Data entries
_____
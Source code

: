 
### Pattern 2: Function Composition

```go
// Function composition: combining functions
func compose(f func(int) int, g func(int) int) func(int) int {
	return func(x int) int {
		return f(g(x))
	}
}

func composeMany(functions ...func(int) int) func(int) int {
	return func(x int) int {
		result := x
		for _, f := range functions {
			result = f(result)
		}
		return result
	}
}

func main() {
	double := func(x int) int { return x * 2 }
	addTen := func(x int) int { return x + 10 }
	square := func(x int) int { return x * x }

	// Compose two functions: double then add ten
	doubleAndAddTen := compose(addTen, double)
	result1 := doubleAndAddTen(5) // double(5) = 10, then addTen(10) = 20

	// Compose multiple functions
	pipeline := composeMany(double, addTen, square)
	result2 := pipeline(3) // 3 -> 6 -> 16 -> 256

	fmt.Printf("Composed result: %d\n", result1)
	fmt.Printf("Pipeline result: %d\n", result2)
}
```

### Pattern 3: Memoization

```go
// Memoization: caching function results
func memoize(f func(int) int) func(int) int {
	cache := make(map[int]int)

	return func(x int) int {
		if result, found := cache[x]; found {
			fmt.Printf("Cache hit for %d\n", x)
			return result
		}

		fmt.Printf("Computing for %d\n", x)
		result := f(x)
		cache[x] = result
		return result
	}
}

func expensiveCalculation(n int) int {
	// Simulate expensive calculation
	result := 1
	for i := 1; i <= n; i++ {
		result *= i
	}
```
_____
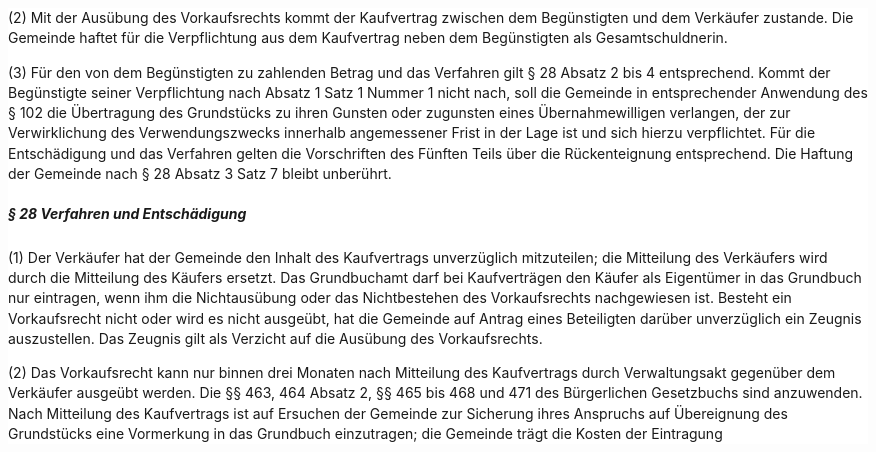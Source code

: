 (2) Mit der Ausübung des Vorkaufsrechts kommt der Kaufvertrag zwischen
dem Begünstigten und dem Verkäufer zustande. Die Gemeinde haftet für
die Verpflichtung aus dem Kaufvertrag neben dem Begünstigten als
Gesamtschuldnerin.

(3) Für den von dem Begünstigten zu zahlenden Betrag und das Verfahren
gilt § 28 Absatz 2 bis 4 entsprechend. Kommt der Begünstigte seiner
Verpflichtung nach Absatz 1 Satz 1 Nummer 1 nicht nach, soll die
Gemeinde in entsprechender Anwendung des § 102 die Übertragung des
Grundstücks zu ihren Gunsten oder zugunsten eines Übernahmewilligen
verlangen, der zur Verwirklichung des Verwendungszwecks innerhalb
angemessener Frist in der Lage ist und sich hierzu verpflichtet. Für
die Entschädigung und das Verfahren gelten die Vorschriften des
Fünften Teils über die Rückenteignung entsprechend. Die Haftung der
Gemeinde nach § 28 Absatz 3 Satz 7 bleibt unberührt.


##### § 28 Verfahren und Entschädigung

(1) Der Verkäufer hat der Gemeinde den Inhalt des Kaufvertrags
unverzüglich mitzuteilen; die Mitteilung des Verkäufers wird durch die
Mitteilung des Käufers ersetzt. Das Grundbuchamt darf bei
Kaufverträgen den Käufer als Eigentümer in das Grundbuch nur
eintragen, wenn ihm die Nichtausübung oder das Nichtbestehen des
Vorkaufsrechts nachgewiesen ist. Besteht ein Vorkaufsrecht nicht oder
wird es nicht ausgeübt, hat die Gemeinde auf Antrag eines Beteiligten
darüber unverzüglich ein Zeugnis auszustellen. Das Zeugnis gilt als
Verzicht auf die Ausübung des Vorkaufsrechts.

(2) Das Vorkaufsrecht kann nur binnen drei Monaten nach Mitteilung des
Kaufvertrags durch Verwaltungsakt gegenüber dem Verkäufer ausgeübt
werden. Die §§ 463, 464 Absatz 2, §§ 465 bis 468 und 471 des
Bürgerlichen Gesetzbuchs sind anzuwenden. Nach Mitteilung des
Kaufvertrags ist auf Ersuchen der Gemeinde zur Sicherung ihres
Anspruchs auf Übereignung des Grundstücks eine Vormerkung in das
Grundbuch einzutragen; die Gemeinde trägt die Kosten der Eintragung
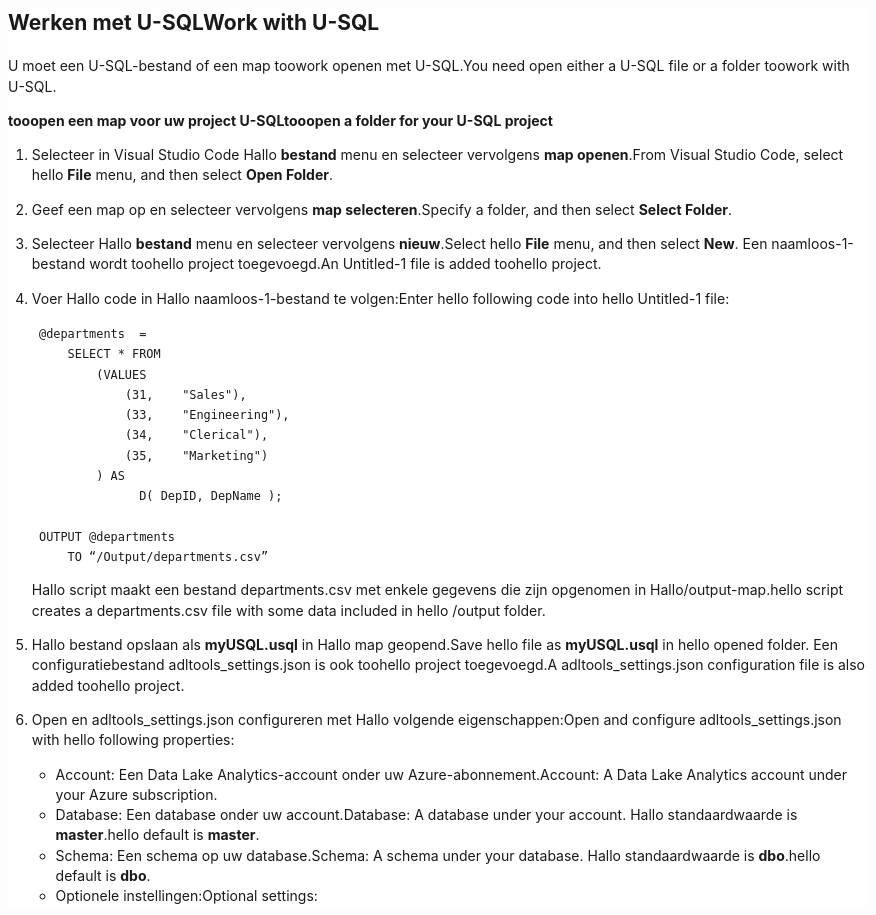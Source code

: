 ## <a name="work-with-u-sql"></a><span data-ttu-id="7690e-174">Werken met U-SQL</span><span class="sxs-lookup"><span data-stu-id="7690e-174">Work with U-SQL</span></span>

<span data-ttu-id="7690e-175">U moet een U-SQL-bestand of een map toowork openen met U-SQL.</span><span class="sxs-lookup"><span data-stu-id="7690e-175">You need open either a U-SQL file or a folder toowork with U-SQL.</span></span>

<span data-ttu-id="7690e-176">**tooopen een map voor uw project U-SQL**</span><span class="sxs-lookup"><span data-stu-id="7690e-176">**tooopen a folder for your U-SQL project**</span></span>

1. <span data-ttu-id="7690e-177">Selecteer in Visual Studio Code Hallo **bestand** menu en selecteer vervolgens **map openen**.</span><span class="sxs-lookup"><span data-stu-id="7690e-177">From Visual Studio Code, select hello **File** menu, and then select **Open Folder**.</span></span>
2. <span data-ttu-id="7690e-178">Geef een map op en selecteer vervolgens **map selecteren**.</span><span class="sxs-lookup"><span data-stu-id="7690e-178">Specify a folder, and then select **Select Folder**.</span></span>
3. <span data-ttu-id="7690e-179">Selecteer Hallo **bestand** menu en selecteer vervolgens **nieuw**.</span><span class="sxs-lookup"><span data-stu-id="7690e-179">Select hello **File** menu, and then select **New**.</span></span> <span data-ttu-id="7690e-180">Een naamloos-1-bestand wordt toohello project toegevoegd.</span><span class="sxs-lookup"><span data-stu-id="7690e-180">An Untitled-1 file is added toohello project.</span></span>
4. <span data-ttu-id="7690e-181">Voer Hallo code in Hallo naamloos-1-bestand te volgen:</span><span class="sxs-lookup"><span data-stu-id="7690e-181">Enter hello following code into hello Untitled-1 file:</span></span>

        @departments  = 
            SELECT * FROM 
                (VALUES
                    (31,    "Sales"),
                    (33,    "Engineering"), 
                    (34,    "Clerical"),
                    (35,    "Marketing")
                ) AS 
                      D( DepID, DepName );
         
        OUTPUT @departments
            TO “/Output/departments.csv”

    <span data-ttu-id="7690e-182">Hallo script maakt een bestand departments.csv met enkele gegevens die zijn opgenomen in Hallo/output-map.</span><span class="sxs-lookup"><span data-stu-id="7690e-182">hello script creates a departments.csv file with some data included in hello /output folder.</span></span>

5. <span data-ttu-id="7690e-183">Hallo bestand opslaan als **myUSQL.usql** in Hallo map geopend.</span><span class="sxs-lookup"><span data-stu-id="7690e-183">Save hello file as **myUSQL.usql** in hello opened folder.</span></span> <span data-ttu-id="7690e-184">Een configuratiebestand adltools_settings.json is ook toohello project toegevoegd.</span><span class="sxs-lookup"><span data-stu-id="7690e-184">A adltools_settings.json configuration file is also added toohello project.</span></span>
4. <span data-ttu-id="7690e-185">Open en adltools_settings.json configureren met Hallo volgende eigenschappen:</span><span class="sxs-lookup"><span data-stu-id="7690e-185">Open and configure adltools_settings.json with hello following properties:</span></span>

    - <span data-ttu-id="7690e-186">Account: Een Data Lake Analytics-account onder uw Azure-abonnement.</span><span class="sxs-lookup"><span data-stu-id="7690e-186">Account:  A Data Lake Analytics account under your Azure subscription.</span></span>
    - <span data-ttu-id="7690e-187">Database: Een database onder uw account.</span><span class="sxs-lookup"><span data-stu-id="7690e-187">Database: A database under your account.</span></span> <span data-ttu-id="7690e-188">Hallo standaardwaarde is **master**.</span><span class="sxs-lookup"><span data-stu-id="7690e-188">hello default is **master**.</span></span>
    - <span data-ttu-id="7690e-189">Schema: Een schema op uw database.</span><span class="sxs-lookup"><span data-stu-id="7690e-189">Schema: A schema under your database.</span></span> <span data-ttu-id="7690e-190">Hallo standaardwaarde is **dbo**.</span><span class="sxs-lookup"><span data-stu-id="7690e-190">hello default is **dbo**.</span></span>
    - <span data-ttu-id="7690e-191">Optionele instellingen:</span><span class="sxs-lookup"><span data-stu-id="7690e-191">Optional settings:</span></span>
_____
• **What is needed**
Return, in full, every line of these entries that holds "addTen".

• **Solution for this problem**
	addTen := func(x int) int { return x + 10 }
	doubleAndAddTen := compose(addTen, double)
	result1 := doubleAndAddTen(5) // double(5) = 10, then addTen(10) = 20
	pipeline := composeMany(double, addTen, square)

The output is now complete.